Signed overflow in C++ and undefined behaviour (UB)

Solution 1:

Compilers do assume that a valid C++ program does not contain UB. Consider for example:

if (x == nullptr) {
    *x = 3;
} else {
    *x = 5;
}

If x == nullptr then dereferencing it and assigning a value is UB. Hence the only way this could end in a valid program is when x == nullptr will never yield true and the compiler can assume under the as if rule, the above is equivalent to:

*x = 5;

Now in your code

int result = 0;
int factor = 1;
for (...) {      // Loop until factor overflows but not more
   result = ...
   factor *= 10;
}
return result;

The last multiplication of factor cannot happen in a valid program (signed overflow is undefined). Hence also the assignment to result cannot happen. As there is no way to branch before the last iteration also the previous iteration cannot happen. Eventually, the part of code that is correct (i.e., no undefined behaviour ever happens) is:

// nothing :(

Solution 2:

The behaviour of int overflow is undefined.

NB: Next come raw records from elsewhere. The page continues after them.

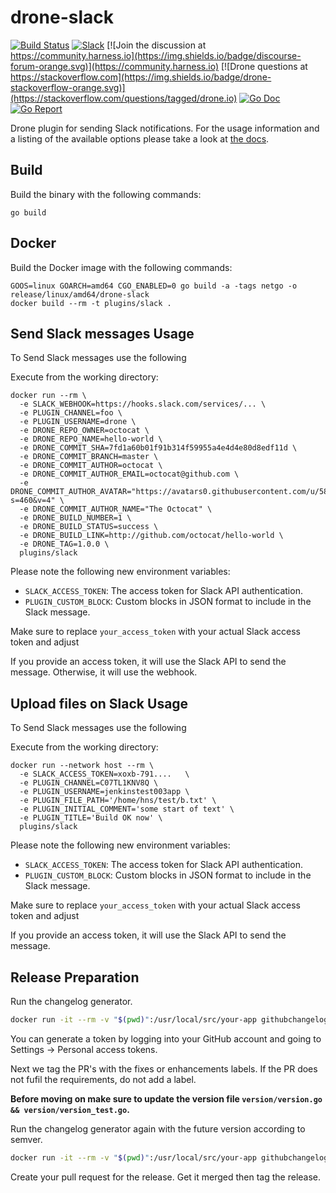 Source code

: # drone-slack

[![Build Status](http://harness.drone.io/api/badges/drone-plugins/drone-slack/status.svg)](http://harness.drone.io/drone-plugins/drone-slack)
[![Slack](https://img.shields.io/badge/slack-drone-orange.svg?logo=slack)](https://join.slack.com/t/harnesscommunity/shared_invite/zt-y4hdqh7p-RVuEQyIl5Hcx4Ck8VCvzBw)
[![Join the discussion at https://community.harness.io](https://img.shields.io/badge/discourse-forum-orange.svg)](https://community.harness.io)
[![Drone questions at https://stackoverflow.com](https://img.shields.io/badge/drone-stackoverflow-orange.svg)](https://stackoverflow.com/questions/tagged/drone.io)
[![Go Doc](https://godoc.org/github.com/drone-plugins/drone-slack?status.svg)](http://godoc.org/github.com/drone-plugins/drone-slack)
[![Go Report](https://goreportcard.com/badge/github.com/drone-plugins/drone-slack)](https://goreportcard.com/report/github.com/drone-plugins/drone-slack)

Drone plugin for sending Slack notifications. For the usage information and a listing of the available options please take a look at [the docs](http://plugins.drone.io/drone-plugins/drone-slack/).

## Build

Build the binary with the following commands:

```
go build
```

## Docker

Build the Docker image with the following commands:

```
GOOS=linux GOARCH=amd64 CGO_ENABLED=0 go build -a -tags netgo -o release/linux/amd64/drone-slack
docker build --rm -t plugins/slack .
```

## Send Slack messages Usage

To Send Slack messages use the following

Execute from the working directory:

```
docker run --rm \
  -e SLACK_WEBHOOK=https://hooks.slack.com/services/... \
  -e PLUGIN_CHANNEL=foo \
  -e PLUGIN_USERNAME=drone \
  -e DRONE_REPO_OWNER=octocat \
  -e DRONE_REPO_NAME=hello-world \
  -e DRONE_COMMIT_SHA=7fd1a60b01f91b314f59955a4e4d4e80d8edf11d \
  -e DRONE_COMMIT_BRANCH=master \
  -e DRONE_COMMIT_AUTHOR=octocat \
  -e DRONE_COMMIT_AUTHOR_EMAIL=octocat@github.com \
  -e DRONE_COMMIT_AUTHOR_AVATAR="https://avatars0.githubusercontent.com/u/583231?s=460&v=4" \
  -e DRONE_COMMIT_AUTHOR_NAME="The Octocat" \
  -e DRONE_BUILD_NUMBER=1 \
  -e DRONE_BUILD_STATUS=success \
  -e DRONE_BUILD_LINK=http://github.com/octocat/hello-world \
  -e DRONE_TAG=1.0.0 \
  plugins/slack
```

Please note the following new environment variables:

- `SLACK_ACCESS_TOKEN`: The access token for Slack API authentication.
- `PLUGIN_CUSTOM_BLOCK`: Custom blocks in JSON format to include in the Slack message.

Make sure to replace `your_access_token` with your actual Slack access token and adjust

If you provide an access token, it will use the Slack API to send the message. Otherwise, it will use the webhook.


## Upload files on Slack Usage

To Send Slack messages use the following

Execute from the working directory:
```
docker run --network host --rm \
  -e SLACK_ACCESS_TOKEN=xoxb-791....   \
  -e PLUGIN_CHANNEL=C07TL1KNV8Q \
  -e PLUGIN_USERNAME=jenkinstest003app \
  -e PLUGIN_FILE_PATH='/home/hns/test/b.txt' \
  -e PLUGIN_INITIAL_COMMENT='some start of text' \
  -e PLUGIN_TITLE='Build OK now' \
  plugins/slack
```

Please note the following new environment variables:

- `SLACK_ACCESS_TOKEN`: The access token for Slack API authentication.
- `PLUGIN_CUSTOM_BLOCK`: Custom blocks in JSON format to include in the Slack message.

Make sure to replace `your_access_token` with your actual Slack access token and adjust

If you provide an access token, it will use the Slack API to send the message.


## Release Preparation

Run the changelog generator.

```BASH
docker run -it --rm -v "$(pwd)":/usr/local/src/your-app githubchangeloggenerator/github-changelog-generator -u drone-plugins -p drone-slack -t <secret github token>
```

You can generate a token by logging into your GitHub account and going to Settings -> Personal access tokens.

Next we tag the PR's with the fixes or enhancements labels. If the PR does not fufil the requirements, do not add a label.

**Before moving on make sure to update the version file `version/version.go && version/version_test.go`.**

Run the changelog generator again with the future version according to semver.

```BASH
docker run -it --rm -v "$(pwd)":/usr/local/src/your-app githubchangeloggenerator/github-changelog-generator -u drone-plugins -p drone-slack <secret token> --future-release v1.0.0
```

Create your pull request for the release. Get it merged then tag the release.
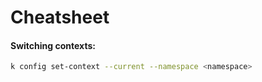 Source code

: # Cheatsheet

#### Switching contexts:

```bash
k config set-context --current --namespace <namespace>
```
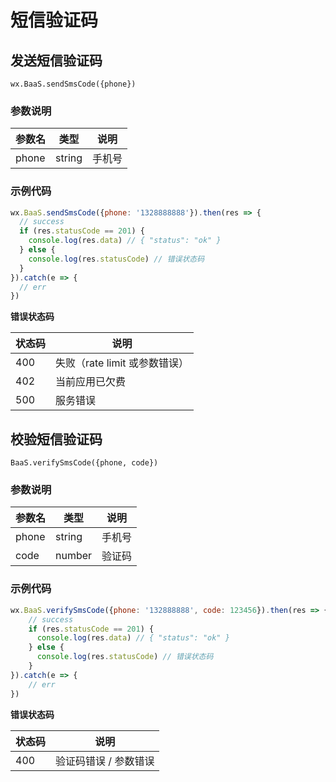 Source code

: # 短信验证码

## 发送短信验证码
`wx.BaaS.sendSmsCode({phone})`

### 参数说明

| 参数名   | 类型   | 说明     |
|----------|--------|----------|
| phone | string | 手机号 |

### 示例代码
```js
wx.BaaS.sendSmsCode({phone: '1328888888'}).then(res => {
  // success
  if (res.statusCode == 201) {
    console.log(res.data) // { "status": "ok" }
  } else {
    console.log(res.statusCode) // 错误状态码
  }
}).catch(e => {
  // err
})
```

**错误状态码**

| 状态码   | 说明     |
|----------|----------|
| 400     | 失败（rate limit 或参数错误） |
| 402     | 当前应用已欠费 |
| 500     | 服务错误 |


## 校验短信验证码
`BaaS.verifySmsCode({phone, code})`

### 参数说明

| 参数名   | 类型   | 说明     |
|----------|--------|----------|
| phone   | string   | 手机号 |
| code    | number   | 验证码 |

### 示例代码
```js
wx.BaaS.verifySmsCode({phone: '132888888', code: 123456}).then(res => {
    // success
    if (res.statusCode == 201) {
      console.log(res.data) // { "status": "ok" }
    } else {
      console.log(res.statusCode) // 错误状态码
    }
}).catch(e => {
    // err
})
```

**错误状态码**

| 状态码   | 说明     |
|----------|----------|
| 400     | 验证码错误 / 参数错误 |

It doesn't matter if you read factor outside the loop body; if it has overflowed by then then the behaviour of your code on, after, and somewhat paradoxically before the overflow is undefined.

One issue that might arise in keeping this code is that compilers are getting more and more aggressive when it comes to optimisation. In particular they are developing a habit where they assume that undefined behaviour never happens. For this to be the case, they may remove the for loop altogether.

Can't you use an unsigned type for factor although then you'd need to worry about unwanted conversion of int to unsigned in expressions containing both?

Solution 3:

It might be insightful to consider real-world optimizers. Loop unrolling is a known technique. The basic idea of loop unrolling is that

for (int i = 0; i != 3; ++i)
    foo()

might be better implemented behind the scenes as

 foo()
 foo()
 foo()

This is the easy case, with a fixed bound. But modern compilers can also do this for variable bounds:

for (int i = 0; i != N; ++i)
   foo();

becomes

__RELATIVE_JUMP(3-N)
foo();
foo();
foo();

Obviously this only works if the compiler knows that N<=3. And that's where we get back to the original question:

int result = 0;
int factor = 1;
for (...) {
    result = ...
    factor *= 10;
}
return result;

Because the compiler knows that signed overflow does not occur, it knows that the loop can execute a maximum of 9 times on 32 bits architectures. 10^10 > 2^32. It can therefore do a 9 iteration loop unroll. But the intended maximum was 10 iterations !.

What might happen is that you get a relative jump to a assembly instruction (9-N) with N==10, so an offset of -1, which is the jump instruction itself. Oops. This is a perfectly valid loop optimization for well-defined C++, but the example given turns into a tight infinite loop.